Deacon Peter Broussard
Deacon Peter Broussard
NORTH BEND — Recent Catholic Sentinels have contained articles and other commentary regarding the parish- and vicariate-level responses to the call by Pope Francis for discussion in preparation for a worldwide Synod on Synodality to be held in October 2023. As can be expected, this call from the Vatican for opinions from local Catholics opened the floodgates of concerns, opinions and doctrinal disagreements which have been pent up in the minds and hearts of many Catholic people. The Sentinel is brimming over with evidence of a church at a crossroads. Dwindling membership seems to be fueling an underlying desperation that the church is becoming irrelevant to modern society probably because the doctrinal “baggage” we’ve accumulated over the millennia seems too heavy for a society of freedom-seekers.

In the May 20 Sentinel the article on synod sessions (Page 4) and the “Arms Open” letter (Page 23) both list perceived deficiencies in the Catholic Church as it is configured today that should be addressed in the upcoming Synod on Synodality in Rome. They seem to be products of long-held opinions born of frustration rather than deep promptings by the Holy Spirit. These include:

• lack of ordination for women to the diaconate and being open to roles for women that are the same as enjoyed by men

• lack of welcome for the LGBTQ community

• lack of welcome for the divorced and the privilege to participate in the sacrament of holy matrimony to all members

• lack of married priests

• allowing every member to take Communion.

It is imperative that, during these times of perceived urgency, moral decisions continue to be based on deeper thinking than platitudes that sound pleasing and appear reasonable only on the surface.
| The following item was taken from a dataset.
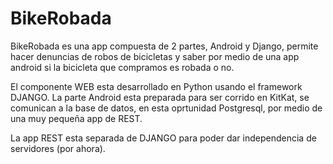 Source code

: # BikeRobada

BikeRobada es una app compuesta de 2 partes, Android y Django, permite hacer denuncias de robos de bicicletas y saber por medio de una app android si la bicicleta que compramos es robada o no.

El componente WEB esta desarrollado en Python usando el framework DJANGO. La parte Android esta preparada para ser corrido en KitKat, se comunican a la base de datos, en esta oprtunidad Postgresql, por medio de una muy pequeña app de REST.

La app REST esta separada de DJANGO para poder dar independencia de servidores (por ahora).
This shallow level of thinking may be a product of the very society the church is trying to contrast with and save. The doctrinal nature of the church may appear to some as stodgy baggage. But it serves as a moral compass that has accumulated over time based upon considerable prayer, fasting, discussion and scriptural scholarship that typically fly in the face of much of the guidance offered by secular society. In times past, the moral leadership offered by church doctrine and teaching was refreshing and contrasted with the plight of pagans who had no idea how to placate the rulers or gods who lorded over them. “He has not dealt thus with other nations. He has not taught them His laws and decrees” (Ps 147:20).

Unlike our world today, the world immediately following the Pentecost event was filled with disenfranchised people, people who had absolutely no power to influence their rulers. The Good News being evangelized to them completely undercut the power of that disenfranchisement and availed to them the hope that comes from being enfranchised to the Kingdom of God. The church continues to be strongest in those areas of the world ruled by powers that suppress the rights of their people or are governed by conditions that weigh people down. There, the Gospel is truly good news.

Conversely, developed nations such as the United States are largely made up of people who are more likely to feel enfranchised than people in developing countries. So, a church over which these people have little control may frustrate them, causing their faithfulness to become fickler. How many of us, upon hearing something from the pulpit we don’t like, have moved on to a parish where our ears will be tickled — or more likely just stayed home?

It is curious, and probably tragic, that nowhere in the church “deficiencies” mentioned in the synodal article or letter are mentioned the reparation for the sins of racism committed by the church so completely covered by the editorial “We’ve been too quiet” in the same issue (Page 23).

What may be more tragic is that many Catholics, aware that our numbers are declining and desperate to stop this hemorrhage in membership, have become tempted to sacrifice that very real pearl of great price we have to offer in the first place to a society in moral decline, i.e., moral leadership. This is something, in my opinion, that we must resist precisely if we wish for the Catholic Church to retain its universal relevance.

Holiness is available to all by the grace of God through repentance. The Catholic Church is the most effective means to avail ourselves and others of this grace — because it is the Body of Christ. Repentance is twofold: a) sorrow for our sins and b) intent to avoid future sin. Jesus expressed as much to the woman caught in adultery. “Neither do I condemn you. Go and sin no more” (Jn 7:11).

The trouble with abandoning our moral leadership in order to be a more “welcoming” church is that those newly welcomed may not be willing to abandon the lifestyles that repeatedly draw them into moral decay and sin and the church will dissolve into little more than utopian secularism.

Deacon Broussard serves at Holy Redeemer Parish in North Bend.